[Form 4] LENDWAY, INC. Insider Trading Activity
Rhea-AI Filing Summary
Nicholas J. Swenson, a Director and reported 10% owner of Lendway, Inc. (LDWY), reported transactions dated 09/30/2025. He disposed of 3,300 shares of common stock and, following that transaction, beneficially owns 139,444 shares in total (held indirectly through entities including AO Partners I, L.P. with 60,284 shares and Groveland Capital LLC with 11,428 shares). Separately, Mr. Swenson acquired 1,008 Common Stock Equivalents under the company’s Director Deferred Compensation Plan at an indicated per-equivalent amount of $5.4523, bringing his reported derivative-equivalent holdings to 11,597 Common Stock Equivalents. The filing notes the parties may be part of a Section 13(d) group that collectively owns more than 10% of the outstanding common stock. The Form is signed on 10/02/2025.
Positive
- None.
Negative
- None.
Insights
Insider sold 3,300 shares and received 1,008 deferred stock equivalents.

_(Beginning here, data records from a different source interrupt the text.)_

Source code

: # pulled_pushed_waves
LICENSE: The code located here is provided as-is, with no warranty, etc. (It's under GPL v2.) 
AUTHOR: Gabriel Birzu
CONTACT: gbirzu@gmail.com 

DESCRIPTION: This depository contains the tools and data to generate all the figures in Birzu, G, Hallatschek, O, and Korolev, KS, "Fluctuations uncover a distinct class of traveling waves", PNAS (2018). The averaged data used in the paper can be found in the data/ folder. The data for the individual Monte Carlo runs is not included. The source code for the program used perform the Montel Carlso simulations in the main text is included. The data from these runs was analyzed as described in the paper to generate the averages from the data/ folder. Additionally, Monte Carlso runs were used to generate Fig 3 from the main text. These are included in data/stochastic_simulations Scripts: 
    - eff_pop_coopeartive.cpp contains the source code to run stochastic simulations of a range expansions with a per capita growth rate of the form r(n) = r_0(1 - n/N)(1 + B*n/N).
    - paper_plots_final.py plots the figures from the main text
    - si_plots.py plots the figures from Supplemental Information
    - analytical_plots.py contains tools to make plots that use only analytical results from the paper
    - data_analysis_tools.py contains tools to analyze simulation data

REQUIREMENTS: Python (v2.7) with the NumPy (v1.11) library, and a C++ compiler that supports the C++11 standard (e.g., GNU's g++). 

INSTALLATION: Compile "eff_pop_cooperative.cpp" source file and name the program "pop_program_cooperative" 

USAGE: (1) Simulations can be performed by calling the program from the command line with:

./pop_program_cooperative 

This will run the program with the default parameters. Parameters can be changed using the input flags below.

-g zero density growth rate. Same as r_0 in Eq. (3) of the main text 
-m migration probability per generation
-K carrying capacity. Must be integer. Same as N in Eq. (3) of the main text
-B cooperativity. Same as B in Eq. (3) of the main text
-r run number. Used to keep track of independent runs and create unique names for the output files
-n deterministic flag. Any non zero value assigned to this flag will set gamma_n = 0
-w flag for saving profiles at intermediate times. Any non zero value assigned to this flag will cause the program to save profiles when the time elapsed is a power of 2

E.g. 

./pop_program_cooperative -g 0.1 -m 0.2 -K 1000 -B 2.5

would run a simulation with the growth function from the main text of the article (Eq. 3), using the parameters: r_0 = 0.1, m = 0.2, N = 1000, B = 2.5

The reported 3,300 share disposal lowers direct holdings while the 1,008 Common Stock Equivalents reflect compensation deferred under the Director Deferred Compensation Plan and are recorded at $5.4523 per equivalent.

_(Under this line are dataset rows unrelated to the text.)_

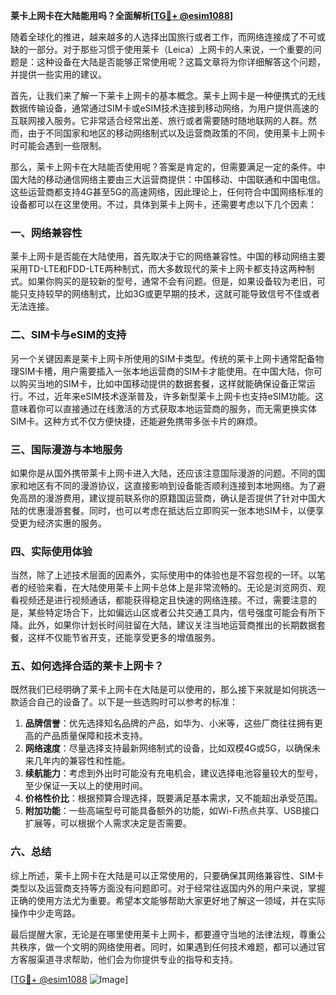 **莱卡上网卡在大陆能用吗？全面解析[[TG💪+ @esim1088](https://t.me/s/esim1088)]**

随着全球化的推进，越来越多的人选择出国旅行或者工作，而网络连接成了不可或缺的一部分。对于那些习惯于使用莱卡（Leica）上网卡的人来说，一个重要的问题是：这种设备在大陆是否能够正常使用呢？这篇文章将为你详细解答这个问题，并提供一些实用的建议。

首先，让我们来了解一下莱卡上网卡的基本概念。莱卡上网卡是一种便携式的无线数据传输设备，通常通过SIM卡或eSIM技术连接到移动网络，为用户提供高速的互联网接入服务。它非常适合经常出差、旅行或者需要随时随地联网的人群。然而，由于不同国家和地区的移动网络制式以及运营商政策的不同，使用莱卡上网卡时可能会遇到一些限制。

那么，莱卡上网卡在大陆能否使用呢？答案是肯定的，但需要满足一定的条件。中国大陆的移动通信网络主要由三大运营商提供：中国移动、中国联通和中国电信。这些运营商都支持4G甚至5G的高速网络，因此理论上，任何符合中国网络标准的设备都可以在这里使用。不过，具体到莱卡上网卡，还需要考虑以下几个因素：

### 一、网络兼容性

莱卡上网卡是否能在大陆使用，首先取决于它的网络兼容性。中国的移动网络主要采用TD-LTE和FDD-LTE两种制式，而大多数现代的莱卡上网卡都支持这两种制式。如果你购买的是较新的型号，通常不会有问题。但是，如果设备较为老旧，可能只支持较早的网络制式，比如3G或更早期的技术，这就可能导致信号不佳或者无法连接。

### 二、SIM卡与eSIM的支持

另一个关键因素是莱卡上网卡所使用的SIM卡类型。传统的莱卡上网卡通常配备物理SIM卡槽，用户需要插入一张本地运营商的SIM卡才能使用。在中国大陆，你可以购买当地的SIM卡，比如中国移动提供的数据套餐，这样就能确保设备正常运行。不过，近年来eSIM技术逐渐普及，许多新型莱卡上网卡也支持eSIM功能。这意味着你可以直接通过在线激活的方式获取本地运营商的服务，而无需更换实体SIM卡。这种方式不仅方便快捷，还能避免携带多张卡片的麻烦。

### 三、国际漫游与本地服务

如果你是从国外携带莱卡上网卡进入大陆，还应该注意国际漫游的问题。不同的国家和地区有不同的漫游协议，这直接影响到设备能否顺利连接到本地网络。为了避免高昂的漫游费用，建议提前联系你的原籍国运营商，确认是否提供了针对中国大陆的优惠漫游套餐。同时，也可以考虑在抵达后立即购买一张本地SIM卡，以便享受更为经济实惠的服务。

### 四、实际使用体验

当然，除了上述技术层面的因素外，实际使用中的体验也是不容忽视的一环。以笔者的经验来看，在大陆使用莱卡上网卡总体上是非常流畅的。无论是浏览网页、观看视频还是进行视频通话，都能获得稳定且快速的网络连接。不过，需要注意的是，某些特定场合下，比如偏远山区或者公共交通工具内，信号强度可能会有所下降。此外，如果你计划长时间驻留在大陆，建议关注当地运营商推出的长期数据套餐，这样不仅能节省开支，还能享受更多的增值服务。

### 五、如何选择合适的莱卡上网卡？

既然我们已经明确了莱卡上网卡在大陆是可以使用的，那么接下来就是如何挑选一款适合自己的设备了。以下是一些选购时可以参考的标准：

1. **品牌信誉**：优先选择知名品牌的产品，如华为、小米等，这些厂商往往拥有更高的产品质量保障和技术支持。
2. **网络速度**：尽量选择支持最新网络制式的设备，比如双模4G或5G，以确保未来几年内的兼容性和性能。
3. **续航能力**：考虑到外出时可能没有充电机会，建议选择电池容量较大的型号，至少保证一天以上的使用时间。
4. **价格性价比**：根据预算合理选择，既要满足基本需求，又不能超出承受范围。
5. **附加功能**：一些高端型号可能具备额外的功能，如Wi-Fi热点共享、USB接口扩展等，可以根据个人需求决定是否需要。

### 六、总结

综上所述，莱卡上网卡在大陆是可以正常使用的，只要确保其网络兼容性、SIM卡类型以及运营商支持等方面没有问题即可。对于经常往返国内外的用户来说，掌握正确的使用方法尤为重要。希望本文能够帮助大家更好地了解这一领域，并在实际操作中少走弯路。

最后提醒大家，无论是在哪里使用莱卡上网卡，都要遵守当地的法律法规，尊重公共秩序，做一个文明的网络使用者。同时，如果遇到任何技术难题，都可以通过官方客服渠道寻求帮助，他们会为你提供专业的指导和支持。

[[TG💪+ @esim1088](https://t.me/s/esim1088) ![Image](https://i.postimg.cc/4NQfJmqS/Snipaste-2025-05-13-00-14-12.png)]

The filing shows total beneficial ownership of 139,444 shares and notes a Section 13(d) group owning more than 10%, which is material for ownership disclosure and potential collective voting influence.
Insider Trade Summary
| Type | Security | Shares | Price | Value |
|---|---|---|---|---|
| Grant/Award | Common Stock Equivalent | 1,008 | $5.4523 | $5K |
| holding | Common Stock | -- | -- | -- |
| holding | Common Stock | -- | -- | -- |
| holding | Common Stock | -- | -- | -- |
| holding | Common Stock | -- | -- | -- |
Footnotes (1)
- Each of the parties herein may be deemed to be a member of a Section 13(d) group disclosed in a Schedule 13D filed on behalf of the parties and Air T, Inc., the other member of such group. The members of this Section 13(d) group collectively own more than 10% of the Issuer's outstanding shares of Common Stock. Each of the parties disclaims beneficial ownership of the shares of Common Stock held by the other members of this Section 13(d) group except to the extent of his or its pecuniary interest therein. The securities reported herein do not include any securities held by Air T, Inc., as such shares are reported in a separate filing. Note the following with regard to Groveland Capital LLC ("Groveland Capital"); AO Partners I, L.P. ("AO Partners Fund"); AO Partners, LLC, the General Partner to the AO Partners Fund ("AO Partners"); and Glenhurst Co. ("Glenhurst"): Mr. Swenson is the Managing Member of Groveland Capital and may direct Groveland Capital as to the vote and disposition of the shares of Common Stock it holds; Mr. Swenson is the Managing Member of AO Partners, the General Partner of AO Partners Fund, and has the power to direct the affairs of AO Partners Fund, including the voting and disposition of shares of Common Stock held in the name of AO Partners Fund; and Mr. Swenson is the sole owner of Glenhurst, and he has the power to direct the affairs of Glenhurst, including the voting and disposition of shares of Common Stock held in the name of Glenhurst. Each Common Stock Equivalent is the economic equivalent of one share of Lendway, Inc. common stock. The Common Stock Equivalents were acquired pursuant to the Lendway, Inc. Deferred Compensation Plan for Directors (the "Plan"), whereby Directors may elect to defer receipt of cash fees. The Common Stock Equivalents will be settled (i) in Lendway, Inc. common stock upon a separation from service with the Company or (ii) in cash upon an earlier change in control of the Company.